Real-Time Energy Efficient Hand Pose Estimation: A Case Study

Real-Time Energy Efficient Hand Pose Estimation: A Case Study
Mhd Rashed Al Koutayni, Vladimir Rybalkin, Muhammad Jameel Nawaz Malik, Ahmed Elhayek, Christian Weis, Gerd Reis, Norbert Wehn, Didier Stricker
Sensors - Open Access Journal (sensors) 20 Seiten 1-27 MDPI 5/2020 .

Abstract:
The estimation of human hand pose has become the basis for many vital applications where the user depends mainly on the hand pose as a system input. Virtual reality (VR) headset, shadow dexterous hand and in-air signature verification are a few examples of applications that require to track the hand movements in real-time. The state-of-the-art 3D hand pose estimation methods are based on the Convolutional Neural Network (CNN). These methods are implemented on Graphics Processing Units (GPUs) mainly due to their extensive computational requirements. However, GPUs are not suitable for the practical application scenarios, where the low power consumption is crucial. Furthermore, the difficulty of embedding a bulky GPU into a small device prevents the portability of such applications on mobile devices. The goal of this work is to provide an energy efficient solution for an existing depth camera based hand pose estimation algorithm. First, we compress the deep neural network model by applying the dynamic quantization techniques on different layers to achieve maximum compression without compromising accuracy.

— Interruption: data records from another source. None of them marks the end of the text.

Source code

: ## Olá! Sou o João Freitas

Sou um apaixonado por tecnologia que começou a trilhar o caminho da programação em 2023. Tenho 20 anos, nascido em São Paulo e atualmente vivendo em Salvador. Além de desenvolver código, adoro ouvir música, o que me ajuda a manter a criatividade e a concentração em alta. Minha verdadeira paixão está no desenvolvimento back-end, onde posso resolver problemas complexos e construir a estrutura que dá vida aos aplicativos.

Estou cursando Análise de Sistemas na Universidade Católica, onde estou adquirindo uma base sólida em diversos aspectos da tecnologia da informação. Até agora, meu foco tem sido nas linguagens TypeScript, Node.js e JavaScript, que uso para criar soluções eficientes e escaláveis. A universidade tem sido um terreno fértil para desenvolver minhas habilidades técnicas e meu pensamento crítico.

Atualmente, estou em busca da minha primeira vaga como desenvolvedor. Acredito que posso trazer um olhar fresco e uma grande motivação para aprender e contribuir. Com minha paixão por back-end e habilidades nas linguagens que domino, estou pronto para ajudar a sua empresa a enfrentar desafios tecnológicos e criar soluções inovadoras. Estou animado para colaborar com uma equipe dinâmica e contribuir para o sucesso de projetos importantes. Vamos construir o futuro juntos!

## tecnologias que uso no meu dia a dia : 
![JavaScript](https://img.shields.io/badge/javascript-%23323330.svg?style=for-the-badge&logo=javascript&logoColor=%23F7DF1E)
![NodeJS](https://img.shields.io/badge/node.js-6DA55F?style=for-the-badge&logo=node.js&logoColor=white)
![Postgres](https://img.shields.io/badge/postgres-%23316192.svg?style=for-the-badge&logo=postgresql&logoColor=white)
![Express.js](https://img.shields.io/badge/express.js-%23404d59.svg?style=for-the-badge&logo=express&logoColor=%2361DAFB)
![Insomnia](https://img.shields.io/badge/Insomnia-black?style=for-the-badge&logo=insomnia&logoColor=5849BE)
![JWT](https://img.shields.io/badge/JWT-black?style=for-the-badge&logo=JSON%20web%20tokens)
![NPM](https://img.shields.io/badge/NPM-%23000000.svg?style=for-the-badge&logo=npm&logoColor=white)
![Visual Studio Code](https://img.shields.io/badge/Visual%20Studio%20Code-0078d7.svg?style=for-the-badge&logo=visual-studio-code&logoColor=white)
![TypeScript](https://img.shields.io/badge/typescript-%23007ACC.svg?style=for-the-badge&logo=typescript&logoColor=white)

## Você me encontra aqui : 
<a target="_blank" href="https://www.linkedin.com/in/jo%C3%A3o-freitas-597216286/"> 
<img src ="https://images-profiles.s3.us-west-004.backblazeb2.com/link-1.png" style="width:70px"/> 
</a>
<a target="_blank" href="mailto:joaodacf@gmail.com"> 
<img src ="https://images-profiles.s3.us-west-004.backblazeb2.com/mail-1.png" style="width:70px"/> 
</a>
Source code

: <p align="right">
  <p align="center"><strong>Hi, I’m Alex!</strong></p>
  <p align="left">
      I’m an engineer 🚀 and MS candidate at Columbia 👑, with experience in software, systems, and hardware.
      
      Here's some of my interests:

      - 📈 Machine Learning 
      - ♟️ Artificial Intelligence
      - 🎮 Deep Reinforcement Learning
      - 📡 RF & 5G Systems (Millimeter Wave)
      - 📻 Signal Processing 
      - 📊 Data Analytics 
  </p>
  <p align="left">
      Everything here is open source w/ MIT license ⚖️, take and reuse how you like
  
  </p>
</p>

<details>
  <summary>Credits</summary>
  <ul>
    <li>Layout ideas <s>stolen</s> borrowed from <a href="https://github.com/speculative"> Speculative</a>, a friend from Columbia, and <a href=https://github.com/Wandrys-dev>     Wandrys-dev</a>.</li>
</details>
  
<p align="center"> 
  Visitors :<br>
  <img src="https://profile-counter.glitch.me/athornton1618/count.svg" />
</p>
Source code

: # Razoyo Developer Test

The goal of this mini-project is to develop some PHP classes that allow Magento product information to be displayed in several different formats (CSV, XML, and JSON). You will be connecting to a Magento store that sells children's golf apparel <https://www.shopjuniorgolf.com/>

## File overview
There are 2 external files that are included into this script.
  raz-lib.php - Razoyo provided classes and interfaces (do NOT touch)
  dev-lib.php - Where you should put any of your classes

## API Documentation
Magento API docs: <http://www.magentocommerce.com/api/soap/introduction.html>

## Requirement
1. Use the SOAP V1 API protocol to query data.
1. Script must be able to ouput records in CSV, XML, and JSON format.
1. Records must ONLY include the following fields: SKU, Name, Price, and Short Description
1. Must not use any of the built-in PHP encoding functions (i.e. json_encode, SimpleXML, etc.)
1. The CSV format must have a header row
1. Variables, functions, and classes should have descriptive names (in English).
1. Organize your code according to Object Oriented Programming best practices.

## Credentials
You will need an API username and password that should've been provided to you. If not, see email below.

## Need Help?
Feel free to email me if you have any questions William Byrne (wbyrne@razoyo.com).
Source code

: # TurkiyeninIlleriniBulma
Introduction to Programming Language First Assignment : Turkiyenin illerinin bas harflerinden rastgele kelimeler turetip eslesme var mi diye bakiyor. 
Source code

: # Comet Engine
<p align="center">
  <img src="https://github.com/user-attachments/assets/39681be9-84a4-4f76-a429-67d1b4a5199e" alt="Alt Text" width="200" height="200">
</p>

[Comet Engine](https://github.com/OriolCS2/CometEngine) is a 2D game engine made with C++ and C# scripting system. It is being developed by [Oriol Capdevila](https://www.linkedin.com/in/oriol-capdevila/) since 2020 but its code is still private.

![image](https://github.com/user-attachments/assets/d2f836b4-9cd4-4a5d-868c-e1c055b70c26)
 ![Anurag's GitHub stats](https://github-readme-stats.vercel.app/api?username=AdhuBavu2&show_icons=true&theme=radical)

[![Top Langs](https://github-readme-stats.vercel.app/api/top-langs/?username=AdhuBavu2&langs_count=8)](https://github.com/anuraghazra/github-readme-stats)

Afterwards, we design a custom hardware architecture. For our device we selected the FPGA as a target platform because FPGAs provide high energy efficiency and can be integrated in portable devices. Our solution implemented on Xilinx UltraScale+ MPSoC FPGA is 4.2x faster and 577.3x more energy efficient than the original implementation of the hand pose estimation algorithm on NVIDIA GeForce GTX 1070.